His wife was also placed under a travel ban by the Iranian authorities.She is understood to have also left Iran with Mr Tahbaz.
Mr Tahbaz was freed from prison on furlough on the day in March last year that Ms Zaghari-Ratcliffe and British-Iranian dual national Anoosheh Ashoori were freed and allowed to return to the UK, but he was returned to custody after just two days.
A flight carrying the five prisoners flew out of Tehran on Monday and into Doha, Qatar.
The five prisoners, who include US nationals Siamak Namazi and Emad Sharghi, had all been held on widely-criticised spying charges at Tehran’s infamous Evin prison, where Ms Zaghari-Ratcliffe was also held.
Under the deal, five unnamed Iranian citizens held in the US will also be released.
The US waiver means that European, Middle Eastern and Asian banks will not run afoul of US sanctions in converting the money frozen in South Korea and transferring it to Qatar’s central bank, where it will be held for Iran to use for the purchase of humanitarian goods.
Iranian Foreign Ministry spokesman Nasser Kanaani said two of the Iranian prisoners will stay in the US.
The deal has opened Joe Biden to fresh criticism from Republicans and others who say that the administration is helping boost the Iranian economy at a time when Iran poses a growing threat to American troops and Mideast allies. Tensions between the West and Iran remain high over Tehran’s nuclear ambitions.
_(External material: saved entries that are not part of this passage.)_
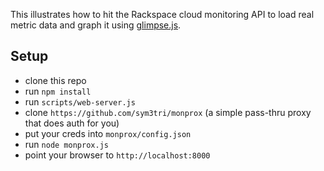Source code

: This illustrates how to hit the Rackspace cloud monitoring API to load real metric data and graph it using [glimpse.js](https://github.com/racker/glimpse.js).


## Setup
- clone this repo
- run `npm install`
- run `scripts/web-server.js`
- clone `https://github.com/sym3tri/monprox` (a simple pass-thru proxy that does auth for you)
- put your creds into `monprox/config.json`
- run `node monprox.js`
- point your browser to `http://localhost:8000`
The five prisoners Iran wanted released were mostly held over allegedly trying to export banned material to Iran, such as dual use electronics that can be used by a military.
The cash represents money South Korea owed Iran but had not yet paid for oil purchased before the US imposed sanctions on such transactions in 2019.
Iran and the U.S. have a history of prisoner swaps, with the most recent major exchange happening in 2016, when Iran came to a deal with world powers to restrict its nuclear program in return for an easing of sanctions.
Mr Sunak's official spokesman said: "The Prime Minister is extremely pleased that Morad Tahbaz's terrible ordeal is finally over and that he will be reunited with his loved ones.
"By seeking to use foreign nationals as bargaining chips, the regime's leaders are fatally undermining Iran's credibility on the world stage. They must stop using foreign nationals for political bargaining."